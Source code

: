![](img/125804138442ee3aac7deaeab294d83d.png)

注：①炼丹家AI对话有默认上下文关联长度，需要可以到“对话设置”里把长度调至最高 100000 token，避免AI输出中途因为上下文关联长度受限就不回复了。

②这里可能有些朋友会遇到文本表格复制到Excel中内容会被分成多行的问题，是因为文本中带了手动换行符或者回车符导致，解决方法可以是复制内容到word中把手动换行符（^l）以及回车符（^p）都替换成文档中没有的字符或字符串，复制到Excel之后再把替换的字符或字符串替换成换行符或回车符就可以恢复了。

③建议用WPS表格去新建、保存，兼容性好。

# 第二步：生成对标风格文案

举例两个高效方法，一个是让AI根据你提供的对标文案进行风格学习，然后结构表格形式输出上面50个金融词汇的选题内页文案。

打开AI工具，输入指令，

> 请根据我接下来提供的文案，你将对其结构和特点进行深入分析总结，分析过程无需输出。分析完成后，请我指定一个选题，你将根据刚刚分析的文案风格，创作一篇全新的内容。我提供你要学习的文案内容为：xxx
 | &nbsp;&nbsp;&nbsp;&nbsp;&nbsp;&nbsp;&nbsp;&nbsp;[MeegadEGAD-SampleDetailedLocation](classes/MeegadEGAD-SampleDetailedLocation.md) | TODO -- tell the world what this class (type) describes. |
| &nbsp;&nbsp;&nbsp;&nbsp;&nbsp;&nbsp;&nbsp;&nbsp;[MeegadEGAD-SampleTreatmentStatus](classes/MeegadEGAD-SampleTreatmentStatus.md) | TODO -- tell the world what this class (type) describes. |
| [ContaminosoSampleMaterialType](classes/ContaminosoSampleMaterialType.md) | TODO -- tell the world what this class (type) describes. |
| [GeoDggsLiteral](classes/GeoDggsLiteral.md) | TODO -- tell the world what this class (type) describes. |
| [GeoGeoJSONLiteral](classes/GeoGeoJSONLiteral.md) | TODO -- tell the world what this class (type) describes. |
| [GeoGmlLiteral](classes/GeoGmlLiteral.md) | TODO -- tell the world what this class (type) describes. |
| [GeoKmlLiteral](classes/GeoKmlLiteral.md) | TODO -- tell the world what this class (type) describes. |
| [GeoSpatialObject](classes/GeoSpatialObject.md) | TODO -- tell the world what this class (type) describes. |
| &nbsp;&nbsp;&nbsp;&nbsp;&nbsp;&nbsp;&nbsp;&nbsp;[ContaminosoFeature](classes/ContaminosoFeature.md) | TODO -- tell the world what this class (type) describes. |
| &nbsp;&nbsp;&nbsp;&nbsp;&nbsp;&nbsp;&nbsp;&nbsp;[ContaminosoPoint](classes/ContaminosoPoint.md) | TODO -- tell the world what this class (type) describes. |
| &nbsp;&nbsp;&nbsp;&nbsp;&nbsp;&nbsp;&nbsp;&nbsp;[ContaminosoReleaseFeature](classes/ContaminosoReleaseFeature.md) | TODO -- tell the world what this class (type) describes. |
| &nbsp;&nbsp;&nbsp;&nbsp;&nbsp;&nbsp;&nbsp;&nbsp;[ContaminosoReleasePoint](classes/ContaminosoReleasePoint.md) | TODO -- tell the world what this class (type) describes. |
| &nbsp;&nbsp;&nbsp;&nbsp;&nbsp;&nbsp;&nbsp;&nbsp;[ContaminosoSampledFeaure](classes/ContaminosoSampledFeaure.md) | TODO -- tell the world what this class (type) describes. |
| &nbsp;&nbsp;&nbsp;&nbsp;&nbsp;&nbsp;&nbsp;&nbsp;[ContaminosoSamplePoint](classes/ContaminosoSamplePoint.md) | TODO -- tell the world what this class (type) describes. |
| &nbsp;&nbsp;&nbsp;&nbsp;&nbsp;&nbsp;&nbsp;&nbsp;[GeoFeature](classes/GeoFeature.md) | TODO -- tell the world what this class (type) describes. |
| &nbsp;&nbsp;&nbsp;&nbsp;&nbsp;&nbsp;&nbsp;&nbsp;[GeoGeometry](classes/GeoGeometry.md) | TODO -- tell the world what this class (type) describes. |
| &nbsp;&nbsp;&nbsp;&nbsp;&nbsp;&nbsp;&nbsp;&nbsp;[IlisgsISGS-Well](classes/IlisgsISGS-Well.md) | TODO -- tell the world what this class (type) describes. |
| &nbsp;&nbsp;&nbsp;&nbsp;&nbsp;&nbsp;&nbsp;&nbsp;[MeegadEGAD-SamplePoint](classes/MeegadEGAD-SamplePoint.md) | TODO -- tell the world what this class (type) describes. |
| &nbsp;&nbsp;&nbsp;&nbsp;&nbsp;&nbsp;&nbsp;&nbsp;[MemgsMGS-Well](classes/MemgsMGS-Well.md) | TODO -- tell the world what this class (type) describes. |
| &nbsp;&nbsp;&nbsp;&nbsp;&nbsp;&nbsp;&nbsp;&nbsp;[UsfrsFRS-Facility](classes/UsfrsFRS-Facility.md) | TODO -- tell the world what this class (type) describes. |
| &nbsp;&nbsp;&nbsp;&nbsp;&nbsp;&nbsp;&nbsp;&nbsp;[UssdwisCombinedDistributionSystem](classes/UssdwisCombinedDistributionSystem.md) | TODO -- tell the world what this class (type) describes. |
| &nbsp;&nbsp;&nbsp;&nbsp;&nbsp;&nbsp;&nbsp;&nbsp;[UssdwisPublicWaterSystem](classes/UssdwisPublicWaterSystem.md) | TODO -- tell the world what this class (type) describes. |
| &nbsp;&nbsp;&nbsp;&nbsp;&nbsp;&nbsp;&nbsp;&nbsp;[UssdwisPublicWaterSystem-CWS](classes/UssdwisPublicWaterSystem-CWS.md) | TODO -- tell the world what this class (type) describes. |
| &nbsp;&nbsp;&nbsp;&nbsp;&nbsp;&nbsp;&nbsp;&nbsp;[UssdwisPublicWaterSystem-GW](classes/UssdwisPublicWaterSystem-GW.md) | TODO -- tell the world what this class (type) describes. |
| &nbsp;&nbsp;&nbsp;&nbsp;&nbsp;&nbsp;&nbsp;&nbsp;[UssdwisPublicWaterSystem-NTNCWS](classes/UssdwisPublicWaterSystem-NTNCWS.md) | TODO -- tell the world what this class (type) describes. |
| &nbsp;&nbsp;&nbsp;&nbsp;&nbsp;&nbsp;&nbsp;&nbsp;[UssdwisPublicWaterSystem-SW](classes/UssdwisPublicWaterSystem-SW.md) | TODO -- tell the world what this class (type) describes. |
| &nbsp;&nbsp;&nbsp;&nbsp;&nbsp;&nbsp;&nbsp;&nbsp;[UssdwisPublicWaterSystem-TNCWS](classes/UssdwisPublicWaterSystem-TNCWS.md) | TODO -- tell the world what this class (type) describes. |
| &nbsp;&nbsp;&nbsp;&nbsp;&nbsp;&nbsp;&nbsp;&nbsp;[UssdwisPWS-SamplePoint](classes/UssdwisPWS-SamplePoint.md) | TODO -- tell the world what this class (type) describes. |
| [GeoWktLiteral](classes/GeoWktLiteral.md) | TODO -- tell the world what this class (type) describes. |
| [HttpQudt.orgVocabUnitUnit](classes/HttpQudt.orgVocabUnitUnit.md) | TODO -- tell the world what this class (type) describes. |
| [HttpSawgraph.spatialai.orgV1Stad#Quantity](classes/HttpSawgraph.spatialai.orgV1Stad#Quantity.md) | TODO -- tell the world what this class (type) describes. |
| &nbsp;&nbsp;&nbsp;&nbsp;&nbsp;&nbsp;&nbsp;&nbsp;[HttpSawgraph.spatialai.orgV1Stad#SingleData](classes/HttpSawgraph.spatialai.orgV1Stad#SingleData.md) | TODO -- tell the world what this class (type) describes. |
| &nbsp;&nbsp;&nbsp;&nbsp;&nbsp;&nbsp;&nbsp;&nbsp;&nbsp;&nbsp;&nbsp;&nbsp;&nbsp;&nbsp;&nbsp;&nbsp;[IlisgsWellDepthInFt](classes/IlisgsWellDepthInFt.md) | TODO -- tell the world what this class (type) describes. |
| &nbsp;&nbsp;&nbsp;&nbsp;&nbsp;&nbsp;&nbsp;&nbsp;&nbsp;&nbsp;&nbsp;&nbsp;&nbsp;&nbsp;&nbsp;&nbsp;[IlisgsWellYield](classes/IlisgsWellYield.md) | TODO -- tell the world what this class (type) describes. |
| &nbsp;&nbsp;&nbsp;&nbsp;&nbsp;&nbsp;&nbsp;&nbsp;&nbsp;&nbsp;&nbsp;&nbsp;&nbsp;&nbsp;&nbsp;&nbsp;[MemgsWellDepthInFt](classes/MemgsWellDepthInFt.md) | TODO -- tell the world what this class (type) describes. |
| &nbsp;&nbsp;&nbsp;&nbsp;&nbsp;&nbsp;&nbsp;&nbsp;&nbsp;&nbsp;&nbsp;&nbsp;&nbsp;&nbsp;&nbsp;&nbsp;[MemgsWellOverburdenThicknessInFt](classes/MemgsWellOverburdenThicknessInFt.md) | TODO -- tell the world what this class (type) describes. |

* _Exercise instructions_: Among the entries, how many lines include the word "MeegadEGAD"? Answer with only the number.

* _Your solution_: 3